**Task prompt:** Give back, word for word, the lines in the listing below from the one holding "environment required to" down to the one holding "these differences can", both ends included.

**Supplied records:**
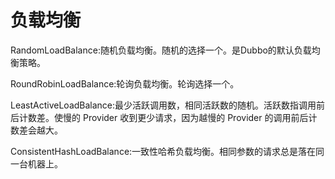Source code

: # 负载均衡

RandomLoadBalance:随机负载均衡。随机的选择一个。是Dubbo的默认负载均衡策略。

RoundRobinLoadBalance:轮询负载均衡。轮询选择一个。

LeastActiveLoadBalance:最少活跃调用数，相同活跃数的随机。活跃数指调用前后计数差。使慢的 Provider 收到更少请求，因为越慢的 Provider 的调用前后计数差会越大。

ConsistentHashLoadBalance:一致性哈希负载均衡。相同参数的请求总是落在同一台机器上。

* * *

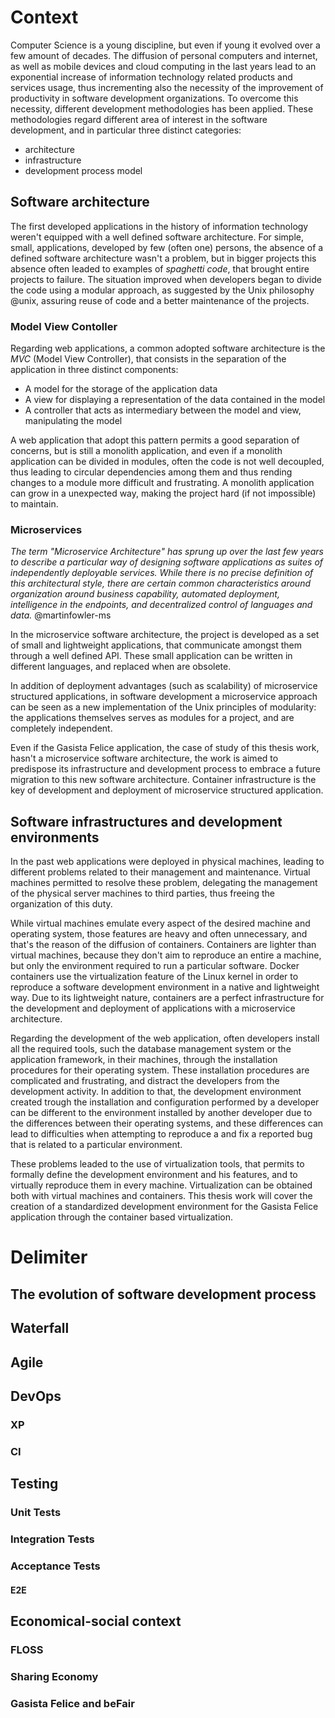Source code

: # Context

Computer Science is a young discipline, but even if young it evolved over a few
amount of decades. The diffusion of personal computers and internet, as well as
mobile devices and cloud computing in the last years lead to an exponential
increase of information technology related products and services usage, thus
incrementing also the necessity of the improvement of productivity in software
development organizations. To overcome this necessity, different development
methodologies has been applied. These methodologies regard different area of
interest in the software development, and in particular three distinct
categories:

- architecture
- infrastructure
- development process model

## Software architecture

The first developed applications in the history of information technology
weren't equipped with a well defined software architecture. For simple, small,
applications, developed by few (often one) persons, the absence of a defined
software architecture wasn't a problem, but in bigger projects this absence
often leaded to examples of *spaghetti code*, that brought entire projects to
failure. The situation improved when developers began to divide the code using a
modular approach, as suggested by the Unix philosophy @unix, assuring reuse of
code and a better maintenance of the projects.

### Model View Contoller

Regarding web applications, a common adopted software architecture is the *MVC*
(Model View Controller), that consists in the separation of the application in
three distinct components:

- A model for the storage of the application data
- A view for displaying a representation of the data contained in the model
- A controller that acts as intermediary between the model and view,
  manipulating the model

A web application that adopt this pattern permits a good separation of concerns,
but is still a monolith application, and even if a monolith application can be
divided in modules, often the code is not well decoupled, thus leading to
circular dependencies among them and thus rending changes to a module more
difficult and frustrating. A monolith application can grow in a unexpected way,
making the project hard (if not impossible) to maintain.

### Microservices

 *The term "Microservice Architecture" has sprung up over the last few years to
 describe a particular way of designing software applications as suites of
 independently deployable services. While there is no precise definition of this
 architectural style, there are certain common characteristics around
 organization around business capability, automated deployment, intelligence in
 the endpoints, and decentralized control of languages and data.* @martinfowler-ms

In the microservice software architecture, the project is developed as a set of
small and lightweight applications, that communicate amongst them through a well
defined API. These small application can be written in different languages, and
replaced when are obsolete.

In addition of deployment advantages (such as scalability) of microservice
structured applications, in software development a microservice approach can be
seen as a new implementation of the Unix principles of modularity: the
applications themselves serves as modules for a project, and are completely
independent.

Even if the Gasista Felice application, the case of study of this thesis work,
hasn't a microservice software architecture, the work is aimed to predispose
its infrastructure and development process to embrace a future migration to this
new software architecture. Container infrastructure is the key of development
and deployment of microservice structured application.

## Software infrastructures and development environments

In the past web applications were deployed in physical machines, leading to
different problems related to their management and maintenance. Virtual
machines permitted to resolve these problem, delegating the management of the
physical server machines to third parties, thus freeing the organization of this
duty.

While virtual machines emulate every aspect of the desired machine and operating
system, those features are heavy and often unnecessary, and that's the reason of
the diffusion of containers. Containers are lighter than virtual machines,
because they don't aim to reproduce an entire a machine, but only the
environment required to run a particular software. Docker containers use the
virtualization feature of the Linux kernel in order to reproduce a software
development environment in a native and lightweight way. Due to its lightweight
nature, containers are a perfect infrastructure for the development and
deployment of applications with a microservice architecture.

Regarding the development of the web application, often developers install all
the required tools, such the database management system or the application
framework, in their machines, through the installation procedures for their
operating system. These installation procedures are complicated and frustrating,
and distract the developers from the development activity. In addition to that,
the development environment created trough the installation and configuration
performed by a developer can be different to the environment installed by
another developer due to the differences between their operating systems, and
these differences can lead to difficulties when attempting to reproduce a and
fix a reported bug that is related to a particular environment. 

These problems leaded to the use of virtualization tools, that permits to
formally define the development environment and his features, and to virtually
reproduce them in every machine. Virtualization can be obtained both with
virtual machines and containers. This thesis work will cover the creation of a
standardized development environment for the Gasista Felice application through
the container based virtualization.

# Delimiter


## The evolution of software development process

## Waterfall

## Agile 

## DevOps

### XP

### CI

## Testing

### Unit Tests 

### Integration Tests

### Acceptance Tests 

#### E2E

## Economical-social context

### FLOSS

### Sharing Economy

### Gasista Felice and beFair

* * *

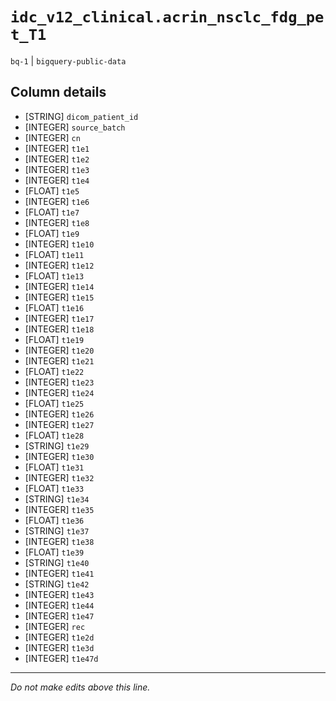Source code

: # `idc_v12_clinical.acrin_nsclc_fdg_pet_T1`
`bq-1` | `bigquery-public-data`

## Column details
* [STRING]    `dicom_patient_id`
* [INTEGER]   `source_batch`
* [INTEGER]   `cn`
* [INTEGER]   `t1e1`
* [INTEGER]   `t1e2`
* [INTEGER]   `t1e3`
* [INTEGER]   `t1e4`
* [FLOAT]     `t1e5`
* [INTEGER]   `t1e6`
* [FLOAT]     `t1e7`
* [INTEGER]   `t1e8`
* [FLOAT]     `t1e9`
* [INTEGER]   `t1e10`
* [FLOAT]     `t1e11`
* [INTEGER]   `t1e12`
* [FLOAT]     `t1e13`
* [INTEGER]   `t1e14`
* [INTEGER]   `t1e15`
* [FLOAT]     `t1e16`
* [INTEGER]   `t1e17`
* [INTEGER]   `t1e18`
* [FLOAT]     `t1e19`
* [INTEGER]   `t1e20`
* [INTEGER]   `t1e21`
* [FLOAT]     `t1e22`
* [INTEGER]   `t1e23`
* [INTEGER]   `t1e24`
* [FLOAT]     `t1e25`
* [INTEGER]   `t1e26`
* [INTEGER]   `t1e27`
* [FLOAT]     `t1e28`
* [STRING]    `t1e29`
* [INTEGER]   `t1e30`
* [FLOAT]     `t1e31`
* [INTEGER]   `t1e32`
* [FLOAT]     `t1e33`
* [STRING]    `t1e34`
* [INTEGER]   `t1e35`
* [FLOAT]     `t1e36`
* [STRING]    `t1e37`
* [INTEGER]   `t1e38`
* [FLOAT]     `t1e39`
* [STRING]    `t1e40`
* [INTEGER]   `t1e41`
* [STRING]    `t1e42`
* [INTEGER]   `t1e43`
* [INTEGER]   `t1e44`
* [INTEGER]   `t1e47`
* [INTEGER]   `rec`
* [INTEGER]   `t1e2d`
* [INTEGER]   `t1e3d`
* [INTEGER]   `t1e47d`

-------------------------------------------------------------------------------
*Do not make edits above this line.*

**Task output:**
environment required to run a particular software. Docker containers use the
virtualization feature of the Linux kernel in order to reproduce a software
development environment in a native and lightweight way. Due to its lightweight
nature, containers are a perfect infrastructure for the development and
deployment of applications with a microservice architecture.

Regarding the development of the web application, often developers install all
the required tools, such the database management system or the application
framework, in their machines, through the installation procedures for their
operating system. These installation procedures are complicated and frustrating,
and distract the developers from the development activity. In addition to that,
the development environment created trough the installation and configuration
performed by a developer can be different to the environment installed by
another developer due to the differences between their operating systems, and
these differences can lead to difficulties when attempting to reproduce a and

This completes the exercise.